TASK BRIEF ▸
Omit the pictures and output exactly the lines from the start of the entries through the line containing "### Related Patterns".

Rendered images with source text
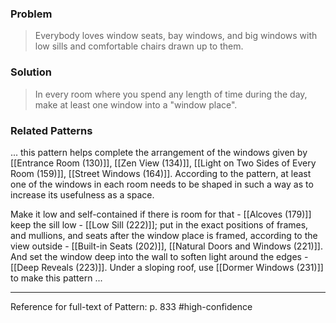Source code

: ### Problem
>Everybody loves window seats, bay windows, and big windows with low sills and comfortable chairs drawn up to them.

### Solution
>In every room where you spend any length of time during the day, make at least one window into a "window place".

### Related Patterns
... this pattern helps complete the arrangement of the windows given by [[Entrance Room (130)]], [[Zen View (134)]], [[Light on Two Sides of Every Room (159)]], [[Street Windows (164)]]. According to the pattern, at least one of the windows in each room needs to be shaped in such a way as to increase its usefulness as a space.

Make it low and self-contained if there is room for that - [[Alcoves (179)]] keep the sill low - [[Low Sill (222)]]; put in the exact positions of frames, and mullions, and seats after the window place is framed, according to the view outside - [[Built-in Seats (202)]], [[Natural Doors and Windows (221)]]. And set the window deep into the wall to soften light around the edges - [[Deep Reveals (223)]]. Under a sloping roof, use [[Dormer Windows (231)]] to make this pattern ...

---
Reference for full-text of Pattern: p. 833 #high-confidence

EXERCISE SOLUTION ▸
Source code

: ### Problem
>Everybody loves window seats, bay windows, and big windows with low sills and comfortable chairs drawn up to them.

### Solution
>In every room where you spend any length of time during the day, make at least one window into a "window place".

### Related Patterns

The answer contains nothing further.